Central Florida v Temple Photo by Mitchell Leff/Getty Images

Total disaster.

That’s the first thought that comes to mind when analyzing the UCF Knights’ 34-31 loss at Tulsa Friday night. It was a winnable game against a 2-7 team slipped through UCF’s hands through penalties, injuries, and un-UCF-like football.

Here’s your semi-instant reax:



Four Five Downs

Penalties. 15 of them for 120 yards. This was one of the least-disciplined games we’ve seen UCF play in a long time. Five of those penalties gave Tulsa first downs, several times at really inopportune moments, including the last one: a 12 men on the field penalty on a 4th & 1 stop that would have given the Knights back the ball with about a minute to go.

3 points. That’s all UCF could muster in the second half after a 28-point first half where it seemed UCF was in control. Of UCF’s seven second-half possessions, four of them ended in turnovers.

UCFrustration. It boiled over in the second half on defense as Nate Evans got into an altercation with Kenny Turnier in the fourth quarter (we’re still looking for reliable video). Evans discussed it afterward:

HOW??!?!?! UCF out-gained Tulsa 457-353. They were 8/19 on third downs and held Tulsa to 3/15. They out-ruched Tulsa 167-139. They were even 4/4 in the Red Zone. And yet, they walk out of there with their third loss of the season.

House of Horrors. UCF is now 0-5 all-tme at Tulsa, including heartbreaking losses and even a conference championship game. It has become the Knights’ personal Waterloo.

Where do we go from here?

With two conference losses, UCF is now all but eliminated from the American East Division race. They’d need Cincinnati to lose three times in their last four, and that’s not likely.

UCF heads into the bye week, and will play next at Tulane on November 23rd before facing South Florida at home on Black Friday. Then it’s bowl time.

A ten-win season with a bowl win is still in play, so that’s good.

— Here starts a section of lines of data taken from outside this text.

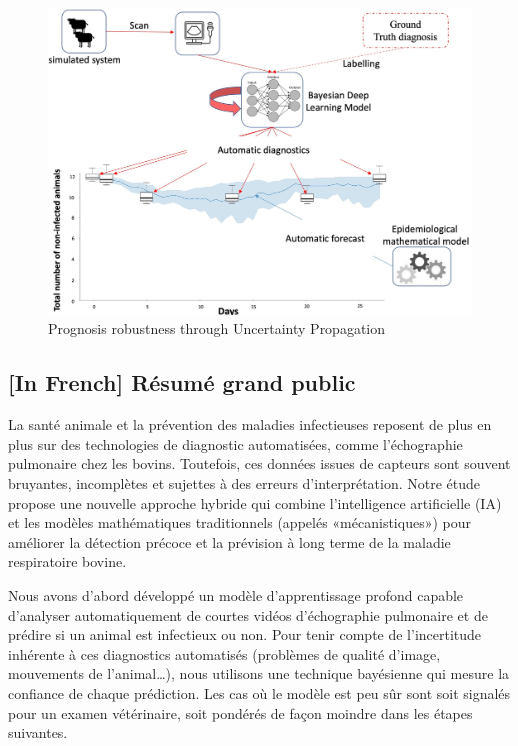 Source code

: \begin{enumerate}
    \begin{figure}[H]
      \includegraphics[width=\linewidth]{figures/chap4/method 3.jpg}
      \caption{Prognosis robustness through Uncertainty Propagation}
      \label{fig:chap4-method3}
    \end{figure}
    
\end{enumerate}

 
\subsection{[In French] Résumé grand public} 

La santé animale et la prévention des maladies infectieuses reposent de plus en plus sur des technologies de diagnostic automatisées, comme l’échographie pulmonaire chez les bovins. Toutefois, ces données issues de capteurs sont souvent bruyantes, incomplètes et sujettes à des erreurs d’interprétation. Notre étude propose une nouvelle approche hybride qui combine l’intelligence artificielle (IA) et les modèles mathématiques traditionnels (appelés «mécanistiques») pour améliorer la détection précoce et la prévision à long terme de la maladie respiratoire bovine.

Nous avons d’abord développé un modèle d’apprentissage profond capable d’analyser automatiquement de courtes vidéos d’échographie pulmonaire et de prédire si un animal est infectieux ou non. Pour tenir compte de l’incertitude inhérente à ces diagnostics automatisés (problèmes de qualité d’image, mouvements de l’animal…), nous utilisons une technique bayésienne qui mesure la confiance de chaque prédiction. Les cas où le modèle est peu sûr sont soit signalés pour un examen vétérinaire, soit pondérés de façon moindre dans les étapes suivantes.

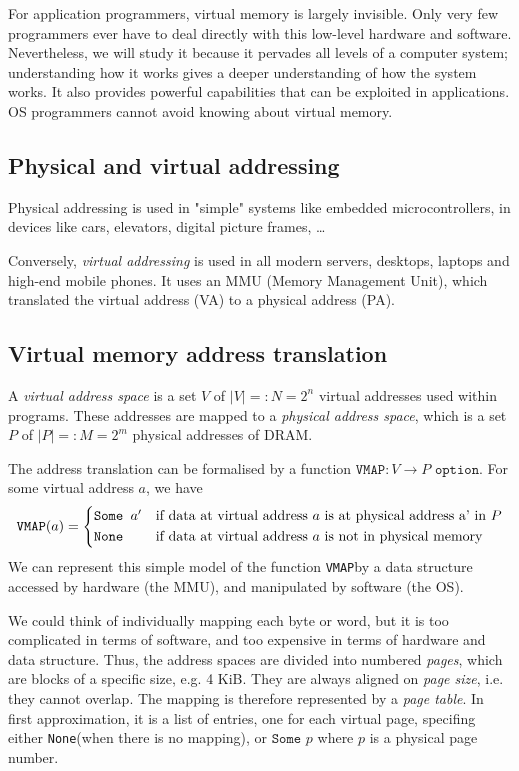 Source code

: \documentclass[toc]{../cs-classes/cs-classes}
\newcommand*{\option}{\texttt{ option}}
\newcommand*{\none}{\texttt{None}}
\newcommand*{\some}{\texttt{Some }}
\newcommand*{\vmap}{\texttt{VMAP}}
\begin{document}
For application programmers, virtual memory is largely invisible. Only very few programmers ever have to deal directly with this low-level hardware and software. Nevertheless, we will study it because it pervades all levels of a computer system; understanding how it works gives a deeper understanding of how the system works. It also provides powerful capabilities that can be exploited in applications. OS programmers cannot avoid knowing about virtual memory.

\subsection{Physical and virtual addressing}
Physical addressing is used in "simple" systems like embedded microcontrollers, in devices like cars, elevators, digital picture frames, \dots

Conversely, \emph{virtual addressing} is used in all modern servers, desktops, laptops and high-end mobile phones. It uses an MMU (Memory Management Unit), which translated the virtual address (VA) to a physical address (PA).

\subsection{Virtual memory address translation}
A \emph{virtual address space} is a set $V$ of $|V|=:N=2^n$ virtual addresses used within programs. These addresses are mapped to a \emph{physical address space}, which is a set $P$ of $|P|=:M=2^m$ physical addresses of DRAM.

The address translation can be formalised by a function $\vmap:V\to P \option$. For some virtual address $a$, we have
\begin{equation*}
    \vmap(a) = \begin{cases*}
        \some a' & if data at virtual address $a$ is at physical address a' in $P$\\
        \none & if data at virtual address $a$ is not in physical memory
    \end{cases*}
\end{equation*}
We can represent this simple model of the function \vmap by a data structure accessed by hardware (the MMU), and manipulated by software (the OS). 

We could think of individually mapping each byte or word, but it is too complicated in terms of software, and too expensive in terms of hardware and data structure. Thus, the address spaces are divided into numbered \emph{pages}, which are blocks of a specific size, e.g. 4 KiB. They are always aligned on \emph{page size}, i.e. they cannot overlap. The mapping is therefore represented by a \emph{page table}. In first approximation, it is a list of entries, one for each virtual page, specifing either \none (when there is no mapping), or $\some p$ where $p$ is a physical page number.
\end{document}
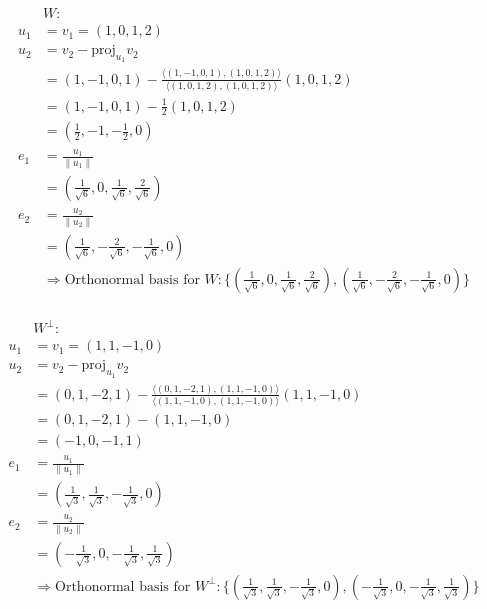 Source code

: \documentclass{article}
\def\proj{\text{proj}}
\begin{document}
\begin{equation*}
    \begin{split}
        &W:\\
        u_1&=v_1=(1,0,1,2)\\
        u_2&=v_2-\proj_{u_1}v_2\\
        &=(1,-1,0,1)-\frac{\langle(1,-1,0,1),(1,0,1,2)\rangle}{\langle(1,0,1,2),(1,0,1,2)\rangle}(1,0,1,2)\\
        &=(1,-1,0,1)-\frac{1}{2}(1,0,1,2)\\
        &=(\frac{1}{2},-1,-\frac{1}{2},0)\\
        e_1&=\frac{u_1}{\|u_1\|}\\
        &=(\frac{1}{\sqrt{6}},0,\frac{1}{\sqrt{6}},\frac{2}{\sqrt{6}})\\
        e_2&=\frac{u_2}{\|u_2\|}\\
        &=(\frac{1}{\sqrt{6}},-\frac{2}{\sqrt{6}},-\frac{1}{\sqrt{6}},0)\\
        &\Rightarrow\text{Orthonormal basis for }W:\{(\frac{1}{\sqrt{6}},0,\frac{1}{\sqrt{6}},\frac{2}{\sqrt{6}}),(\frac{1}{\sqrt{6}},-\frac{2}{\sqrt{6}},-\frac{1}{\sqrt{6}},0)\}\\
    \end{split}
\end{equation*}

\begin{equation*}
    \begin{split}
        &W^\perp:\\
        u_1&=v_1=(1,1,-1,0)\\
        u_2&=v_2-\proj_{u_1}v_2\\
        &=(0,1,-2,1)-\frac{\langle(0,1,-2,1),(1,1,-1,0)\rangle}{\langle(1,1,-1,0),(1,1,-1,0)\rangle}(1,1,-1,0)\\
        &=(0,1,-2,1)-(1,1,-1,0)\\
        &=(-1,0,-1,1)\\
        e_1&=\frac{u_1}{\|u_1\|}\\
        &=(\frac{1}{\sqrt{3}},\frac{1}{\sqrt{3}},-\frac{1}{\sqrt{3}},0)\\
        e_2&=\frac{u_2}{\|u_2\|}\\
        &=(-\frac{1}{\sqrt{3}},0,-\frac{1}{\sqrt{3}},\frac{1}{\sqrt{3}})\\
        &\Rightarrow\text{Orthonormal basis for }W^\perp:\{(\frac{1}{\sqrt{3}},\frac{1}{\sqrt{3}},-\frac{1}{\sqrt{3}},0),(-\frac{1}{\sqrt{3}},0,-\frac{1}{\sqrt{3}},\frac{1}{\sqrt{3}})\}\\
    \end{split}
\end{equation*}
\end{document}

The disappointment is acute, and fodder for some really over-the-top overreaction. Just look at Twitter if you don’t believe me.

We may very well look back at this year as a necessary evil in the development of a new post-Frost core group, especially with Josh Heupel, Dillon Gabriel, and others.

But for now, this hurts, because it removed any remote possibility of UCF achieving the larger goals they had for themselves at the start of the year. The Knights have two weeks to think about it, rally, and figure out how to channel this disappointment into a successful conclusion to a season that had so much promise.